Tiendo a ser respetuoso con las creencias de todo el mundo, incluso con quienes no lo son con las mías, y quizá por eso puede parecerme muy razonable que se desconfíe de la buena voluntad de nuestros políticos, o se rechace públicamente esa suerte de pensamiento único que plantea que cualquiera que no comparta absolutamente las medidas y los métodos del Gobierno ante la situación que estamos viviendo como consecuencia de la expansión de la Covid-19 es un delincuente. Compartir la posición del Gobierno es a veces un ejercicio de fe: no siempre se puede estar de acuerdo con ellos, porque es muy frecuente que se equivoquen. A toro pasado, muchas de las medidas adoptadas son discutibles. Cuando el portavoz de Sanidad para la pandemia -el señor Simón- nos dijo hace unos meses que las mascarillas no eran necesarias, yo le creí. Confieso que me ha costado más creerle ahora cuando ha dicho que tenemos que llevarlas puestas a todas horas y en todos lados€ porque no puede haber acertado las dos veces: o se equivocó antes o se equivoca ahora. Uno entiende que es difícil disponer de toda la información, y que incluso disponiendo de ella, a veces hay engaños que pueden tener cierta justificación: cuando era imposible disponer de mascarillas siquiera para que las usaran las personas más expuestas a la enfermedad -los sanitarios- quizá fuera mejor no provocar alarma y desabastecimiento. Ahora que se han gastado millones en ellas y en guantes que no sirven para nada, sería más fácil creerse las instrucciones -y cumplirlas- si alguien pidiera disculpas por la cantidad de confusiones y contradicciones con las que se nos ha obsequiado durante estos meses. Nadie lo ha hecho, porque aquí nadie reconoce un error nunca.

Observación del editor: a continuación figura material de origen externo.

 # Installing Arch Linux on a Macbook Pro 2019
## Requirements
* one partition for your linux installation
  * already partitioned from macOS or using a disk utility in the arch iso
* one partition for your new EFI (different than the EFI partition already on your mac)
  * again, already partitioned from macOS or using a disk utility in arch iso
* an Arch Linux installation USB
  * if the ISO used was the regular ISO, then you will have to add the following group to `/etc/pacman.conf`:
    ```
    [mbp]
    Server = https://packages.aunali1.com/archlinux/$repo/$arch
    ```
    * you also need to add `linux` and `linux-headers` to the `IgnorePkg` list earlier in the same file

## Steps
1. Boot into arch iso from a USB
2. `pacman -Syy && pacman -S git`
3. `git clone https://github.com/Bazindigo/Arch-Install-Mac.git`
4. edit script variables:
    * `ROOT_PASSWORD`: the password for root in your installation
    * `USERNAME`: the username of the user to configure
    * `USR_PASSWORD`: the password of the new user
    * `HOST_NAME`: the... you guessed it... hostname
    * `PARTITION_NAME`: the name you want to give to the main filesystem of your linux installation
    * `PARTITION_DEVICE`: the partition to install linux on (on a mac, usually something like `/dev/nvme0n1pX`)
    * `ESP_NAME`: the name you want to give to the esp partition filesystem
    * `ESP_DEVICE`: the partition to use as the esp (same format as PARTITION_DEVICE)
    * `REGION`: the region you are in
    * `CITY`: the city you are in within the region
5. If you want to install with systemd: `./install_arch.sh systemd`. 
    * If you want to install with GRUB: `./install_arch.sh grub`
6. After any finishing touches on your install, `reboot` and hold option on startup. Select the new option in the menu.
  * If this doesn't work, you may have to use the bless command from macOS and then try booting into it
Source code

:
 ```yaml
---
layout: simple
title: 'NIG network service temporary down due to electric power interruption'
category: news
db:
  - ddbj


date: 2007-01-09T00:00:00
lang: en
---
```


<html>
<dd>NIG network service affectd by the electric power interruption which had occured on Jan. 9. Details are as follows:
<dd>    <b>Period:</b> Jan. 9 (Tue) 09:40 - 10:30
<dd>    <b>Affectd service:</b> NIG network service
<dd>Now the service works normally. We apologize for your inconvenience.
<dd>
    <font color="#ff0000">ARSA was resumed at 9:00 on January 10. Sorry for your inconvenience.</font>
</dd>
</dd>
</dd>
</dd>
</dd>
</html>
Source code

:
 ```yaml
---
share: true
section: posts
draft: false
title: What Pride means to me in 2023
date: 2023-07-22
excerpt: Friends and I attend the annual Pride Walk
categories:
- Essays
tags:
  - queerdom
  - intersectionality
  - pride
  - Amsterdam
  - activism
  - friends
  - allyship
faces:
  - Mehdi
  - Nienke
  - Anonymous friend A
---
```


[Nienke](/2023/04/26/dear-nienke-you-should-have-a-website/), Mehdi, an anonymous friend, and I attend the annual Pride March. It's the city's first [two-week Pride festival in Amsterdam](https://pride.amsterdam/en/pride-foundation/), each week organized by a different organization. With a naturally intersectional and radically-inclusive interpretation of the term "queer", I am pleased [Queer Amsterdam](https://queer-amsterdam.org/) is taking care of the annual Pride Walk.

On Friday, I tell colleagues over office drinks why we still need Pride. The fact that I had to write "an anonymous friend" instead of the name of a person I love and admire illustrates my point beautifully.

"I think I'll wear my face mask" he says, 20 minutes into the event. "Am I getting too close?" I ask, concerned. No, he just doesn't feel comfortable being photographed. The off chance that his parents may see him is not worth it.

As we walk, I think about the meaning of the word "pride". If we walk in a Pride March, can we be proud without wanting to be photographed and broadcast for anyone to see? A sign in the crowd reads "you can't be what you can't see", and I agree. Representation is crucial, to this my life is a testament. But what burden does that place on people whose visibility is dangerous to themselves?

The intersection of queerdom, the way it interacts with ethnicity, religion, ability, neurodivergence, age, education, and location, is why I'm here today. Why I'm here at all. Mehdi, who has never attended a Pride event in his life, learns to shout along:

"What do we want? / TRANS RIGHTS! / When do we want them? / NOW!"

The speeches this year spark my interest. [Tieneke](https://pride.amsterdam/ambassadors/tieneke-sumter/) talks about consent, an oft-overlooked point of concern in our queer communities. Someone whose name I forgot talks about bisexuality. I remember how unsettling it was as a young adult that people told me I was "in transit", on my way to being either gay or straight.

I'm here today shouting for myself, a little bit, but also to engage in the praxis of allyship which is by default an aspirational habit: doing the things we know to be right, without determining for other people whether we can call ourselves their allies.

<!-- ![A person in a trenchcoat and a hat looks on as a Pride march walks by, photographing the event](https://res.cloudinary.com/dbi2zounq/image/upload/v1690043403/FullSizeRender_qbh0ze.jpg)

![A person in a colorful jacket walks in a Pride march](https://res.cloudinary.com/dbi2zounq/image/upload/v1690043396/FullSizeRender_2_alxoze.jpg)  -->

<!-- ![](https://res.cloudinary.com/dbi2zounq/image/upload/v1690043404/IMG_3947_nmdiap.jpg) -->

El nuestro es un pueblo que desconfía tradicionalmente de sus líderes y dirigentes. Ocurre como resultado de la experiencia personal de sufrirlos, pero también de una historia patria que nos ha enseñado a ser desconfiados. Además, los del Sur somos de naturaleza asirocada y desobediente. Eso no tendría tanta importancia si estuviéramos ante una situación distinta: pero esta pandemia se ha cobrado ya cerca de un millón de muertos diagnosticados, y existe cierto consenso científico sobre lo que podemos hacer para evitar que se extienda más. Pasa por evitar el contagio: y la mejor forma de hacerlo es lavarse las manos con frecuencia, huir de las aglomeraciones y evitar respirar el aire que respiran otros. Nadie puede protegerse con el cien por cien de seguridad, pero está claro que si todo el mundo aumenta las precauciones, disminuye el riesgo.

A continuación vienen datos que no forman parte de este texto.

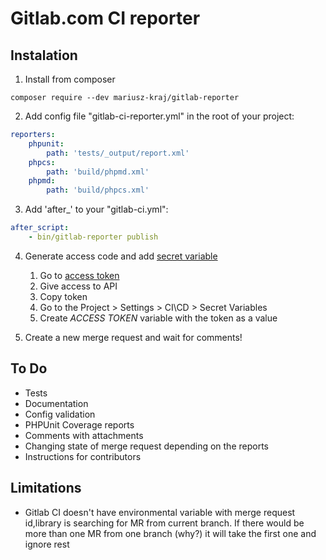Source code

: # Gitlab.com CI reporter

## Instalation

1. Install from composer
```
composer require --dev mariusz-kraj/gitlab-reporter
```

2. Add config file "gitlab-ci-reporter.yml" in the root of your project:

```yaml
reporters:
    phpunit:
        path: 'tests/_output/report.xml'
    phpcs:
        path: 'build/phpmd.xml'
    phpmd:
        path: 'build/phpcs.xml'
```

3. Add 'after_' to your "gitlab-ci.yml":

```yaml
after_script:
    - bin/gitlab-reporter publish
```

4. Generate access code and add [secret variable](https://docs.gitlab.com/ee/ci/variables/#secret-variables)

    1. Go to [access token](https://gitlab.com/profile/personal_access_tokens)
    2. Give access to API
    3. Copy token
    4. Go to the Project > Settings > CI\CD > Secret Variables
    5. Create _ACCESS TOKEN_ variable with the token as a value
    
5. Create a new merge request and wait for comments!
    

## To Do

* Tests
* Documentation
* Config validation
* PHPUnit Coverage reports
* Comments with attachments
* Changing state of merge request depending on the reports
* Instructions for contributors

## Limitations

* Gitlab CI doesn't have environmental variable with merge request id,library is searching for MR from current branch. If there would be more than one MR from one branch (why?) it will take the first one and ignore rest
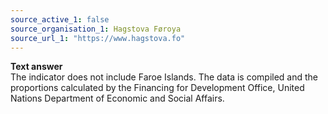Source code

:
 ```yaml
---
source_active_1: false
source_organisation_1: Hagstova Føroya
source_url_1: "https://www.hagstova.fo"
---
```

<b>Text answer</b>  
The indicator does not include Faroe Islands. The data is compiled and the proportions calculated by the Financing for Development Office, United Nations Department of Economic and Social Affairs.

Dicho eso, me resulta indiferente que haya terraplanistas, gente que cree que Trump y Putin son reptilianios, que confíe en las propiedades curativas de la homeopatía o que quiera abolir la ley de la gravedad. También me importa una higa que la gente prefiera la iglesia Jedi o la cienciología a otras ritualidades más antiguas y arraigadas. O que Miguel Bosé piense que los poderosos conspiran para hacernos creer la falsedad de que hay por ahí una gripe bastante cafre y matagente. Bosé y los demás pueden pensar lo que quieran, pero eso es una cosa y otra muy distinta es que las instrucciones de salud pública en situaciones de alarma hay que cumplirlas. A rajatabla, porque cuando uno se contagia, pone en riesgo a todos. Y ayer había por nuestras calles un montón de descerebrados, poniéndonos en peligro a los demás.